» Work to be completed:
Within the records, which lines hold the string "statements"? Report each one by copying it.

Dataset records
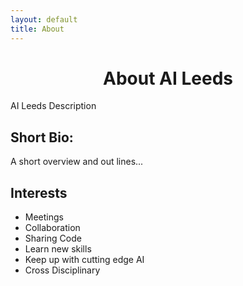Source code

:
 ```yaml
---
layout: default
title: About
---
```


# <center>About AI Leeds </center>

AI Leeds Description

## Short Bio: ##
<p> A short overview and out lines...
</p>

## Interests ##

* Meetings
* Collaboration
* Sharing Code
* Learn new skills
* Keep up with cutting edge AI
* Cross Disciplinary

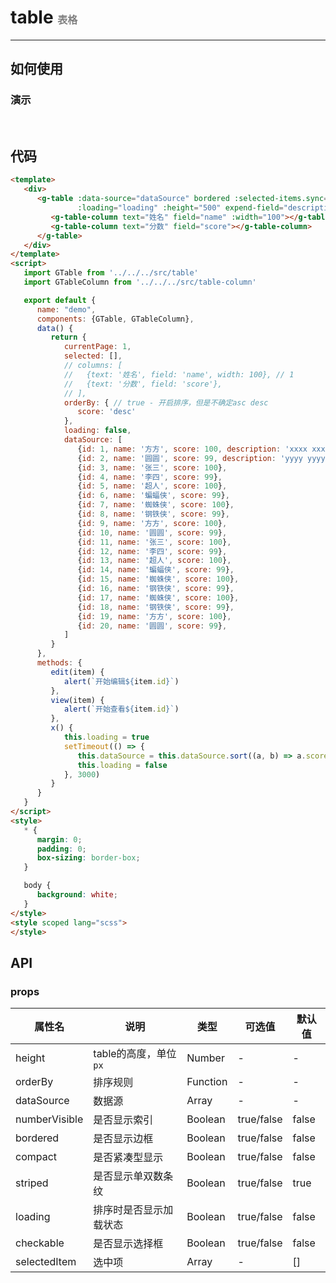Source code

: # table  <font size=3 color=gray> 表格 </font>
---

## 如何使用  

### 演示

<br>
<ClientOnly>
   <table-demos></table-demos>
</ClientOnly>

## 代码

```html
<template>
   <div>
      <g-table :data-source="dataSource" bordered :selected-items.sync="selected" :order-by.sync="orderBy"
               :loading="loading" :height="500" expend-field="description" number-visible checkable>
         <g-table-column text="姓名" field="name" :width="100"></g-table-column>
         <g-table-column text="分数" field="score"></g-table-column>
      </g-table>
   </div>
</template>
<script>
   import GTable from '../../../src/table'
   import GTableColumn from '../../../src/table-column'

   export default {
      name: "demo",
      components: {GTable, GTableColumn},
      data() {
         return {
            currentPage: 1,
            selected: [],
            // columns: [
            //   {text: '姓名', field: 'name', width: 100}, // 1
            //   {text: '分数', field: 'score'},
            // ],
            orderBy: { // true - 开启排序，但是不确定asc desc
               score: 'desc'
            },
            loading: false,
            dataSource: [
               {id: 1, name: '方方', score: 100, description: 'xxxx xxxx'},
               {id: 2, name: '圆圆', score: 99, description: 'yyyy yyyy'},
               {id: 3, name: '张三', score: 100},
               {id: 4, name: '李四', score: 99},
               {id: 5, name: '超人', score: 100},
               {id: 6, name: '蝙蝠侠', score: 99},
               {id: 7, name: '蜘蛛侠', score: 100},
               {id: 8, name: '钢铁侠', score: 99},
               {id: 9, name: '方方', score: 100},
               {id: 10, name: '圆圆', score: 99},
               {id: 11, name: '张三', score: 100},
               {id: 12, name: '李四', score: 99},
               {id: 13, name: '超人', score: 100},
               {id: 14, name: '蝙蝠侠', score: 99},
               {id: 15, name: '蜘蛛侠', score: 100},
               {id: 16, name: '钢铁侠', score: 99},
               {id: 17, name: '蜘蛛侠', score: 100},
               {id: 18, name: '钢铁侠', score: 99},
               {id: 19, name: '方方', score: 100},
               {id: 20, name: '圆圆', score: 99},
            ]
         }
      },
      methods: {
         edit(item) {
            alert(`开始编辑${item.id}`)
         },
         view(item) {
            alert(`开始查看${item.id}`)
         },
         x() {
            this.loading = true
            setTimeout(() => {
               this.dataSource = this.dataSource.sort((a, b) => a.score - b.score)
               this.loading = false
            }, 3000)
         }
      }
   }
</script>
<style>
   * {
      margin: 0;
      padding: 0;
      box-sizing: border-box;
   }

   body {
      background: white;
   }
</style>
<style scoped lang="scss">
</style>
```

## API


### props
| 属性名         | 说明           | 类型   | 可选值 | 默认值
| ------------- |----------------|-------| ------| ----
| height | table的高度，单位 `px` |  Number | - | - 
| orderBy | 排序规则 |  Function | - | - 
| dataSource | 数据源 |  Array | - | - 
| numberVisible | 是否显示索引 |  Boolean | true/false | false 
| bordered | 是否显示边框 |  Boolean | true/false | false 
| compact | 是否紧凑型显示 |  Boolean | true/false | false 
| striped | 是否显示单双数条纹 |  Boolean | true/false | true 
| loading | 排序时是否显示加载状态 |  Boolean | true/false | false 
| checkable | 是否显示选择框 |  Boolean | true/false | false 
| selectedItem | 选中项 |  Array | - | [] 

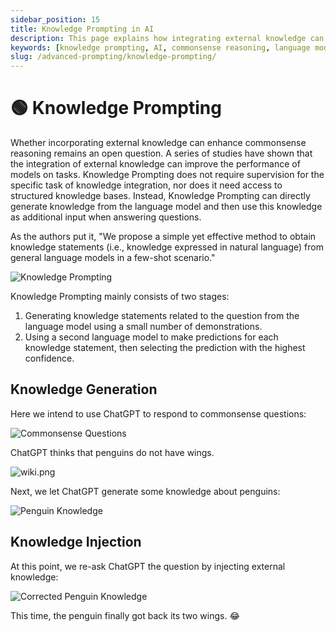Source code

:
 ```yaml
---
sidebar_position: 15
title: Knowledge Prompting in AI
description: This page explains how integrating external knowledge can improve commonsense reasoning through knowledge prompting, without needing task-specific supervision or access to structured knowledge bases.
keywords: [knowledge prompting, AI, commonsense reasoning, language model, knowledge integration]
slug: /advanced-prompting/knowledge-prompting/
---
```

# 🟢 Knowledge Prompting

Whether incorporating external knowledge can enhance commonsense reasoning remains an open question. A series of studies have shown that the integration of external knowledge can improve the performance of models on tasks. Knowledge Prompting does not require supervision for the specific task of knowledge integration, nor does it need access to structured knowledge bases. Instead, Knowledge Prompting can directly generate knowledge from the language model and then use this knowledge as additional input when answering questions.

As the authors put it, "We propose a simple yet effective method to obtain knowledge statements (i.e., knowledge expressed in natural language) from general language models in a few-shot scenario."

![Knowledge Prompting](https://cdn.jsdelivr.net/gh/donttal/imgbed/img/4e3e1fe9d3ed4fbf396cefbb6f230411.png)

Knowledge Prompting mainly consists of two stages:

1. Generating knowledge statements related to the question from the language model using a small number of demonstrations.
2. Using a second language model to make predictions for each knowledge statement, then selecting the prediction with the highest confidence.

## Knowledge Generation

Here we intend to use ChatGPT to respond to commonsense questions:

![Commonsense Questions](https://cdn.jsdelivr.net/gh/donttal/imgbed/img/85d760f59c8d5795459c9d7f3e7f3e22.png)

ChatGPT thinks that penguins do not have wings.

![wiki.png](https://cdn.jsdelivr.net/gh/donttal/imgbed/img/21a72038ab77798cbd8803247e839acb.png)

Next, we let ChatGPT generate some knowledge about penguins:

![Penguin Knowledge](https://cdn.jsdelivr.net/gh/donttal/imgbed/img/c4a0c84ed76062ea31b3ed2e1a5f6236.png)

## Knowledge Injection

At this point, we re-ask ChatGPT the question by injecting external knowledge:

![Corrected Penguin Knowledge](https://cdn.jsdelivr.net/gh/donttal/imgbed/img/bc5827a7b96493e048f18b486fe0259b.png)

This time, the penguin finally got back its two wings. 😂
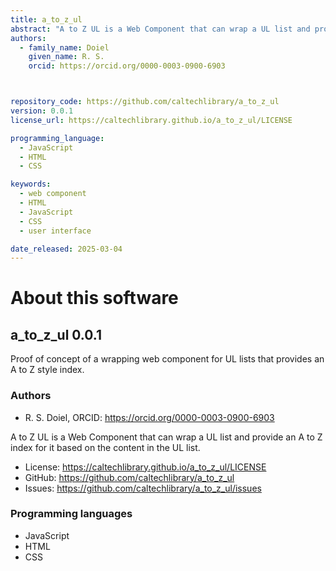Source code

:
```yaml
---
title: a_to_z_ul
abstract: "A to Z UL is a Web Component that can wrap a UL list and provide an A to Z index for it based on the content in the UL list."
authors:
  - family_name: Doiel
    given_name: R. S.
    orcid: https://orcid.org/0000-0003-0900-6903



repository_code: https://github.com/caltechlibrary/a_to_z_ul
version: 0.0.1
license_url: https://caltechlibrary.github.io/a_to_z_ul/LICENSE

programming_language:
  - JavaScript
  - HTML
  - CSS

keywords:
  - web component
  - HTML
  - JavaScript
  - CSS
  - user interface

date_released: 2025-03-04
---
```


About this software
===================

## a_to_z_ul 0.0.1

Proof of concept of a wrapping web component for UL lists that provides an A to Z style index.

### Authors

- R. S. Doiel, ORCID: <https://orcid.org/0000-0003-0900-6903>





A to Z UL is a Web Component that can wrap a UL list and provide an A to Z index for it based on the content in the UL list.

- License: <https://caltechlibrary.github.io/a_to_z_ul/LICENSE>
- GitHub: <https://github.com/caltechlibrary/a_to_z_ul>
- Issues: <https://github.com/caltechlibrary/a_to_z_ul/issues>

### Programming languages

- JavaScript
- HTML
- CSS





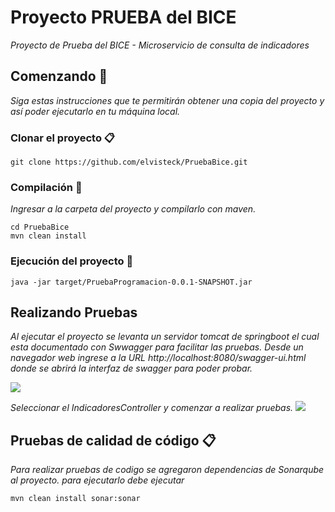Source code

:# Proyecto PRUEBA del BICE

_Proyecto de Prueba del BICE - Microservicio de consulta de indicadores_

## Comenzando 🚀

_Siga estas instrucciones que te permitirán obtener una copia del proyecto y así poder ejecutarlo en tu máquina local._


### Clonar el proyecto 📋

```
git clone https://github.com/elvisteck/PruebaBice.git
```

### Compilación 🔧
_Ingresar a la carpeta del proyecto y compilarlo con maven._

```
cd PruebaBice
mvn clean install
```

### Ejecución del proyecto 🚀

```
java -jar target/PruebaProgramacion-0.0.1-SNAPSHOT.jar
```


## Realizando Pruebas 

_Al ejecutar el proyecto se levanta un servidor tomcat de springboot el cual esta documentado con Swwagger para facilitar las pruebas. Desde un navegador web ingrese a la URL http://localhost:8080/swagger-ui.html donde se abrirá la interfaz de swagger para poder probar._

<img src="https://i.imgur.com/F83Q1a7.png"/>

_Seleccionar el IndicadoresController y comenzar a realizar pruebas._
<img src="https://i.imgur.com/gPUDd0J.png"/>

## Pruebas de calidad de código 📋

_Para realizar pruebas de codigo se agregaron dependencias de Sonarqube al proyecto. para ejecutarlo debe ejecutar_

```
mvn clean install sonar:sonar
```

» Answer to this problem:
As the authors put it, "We propose a simple yet effective method to obtain knowledge statements (i.e., knowledge expressed in natural language) from general language models in a few-shot scenario."
1. Generating knowledge statements related to the question from the language model using a small number of demonstrations.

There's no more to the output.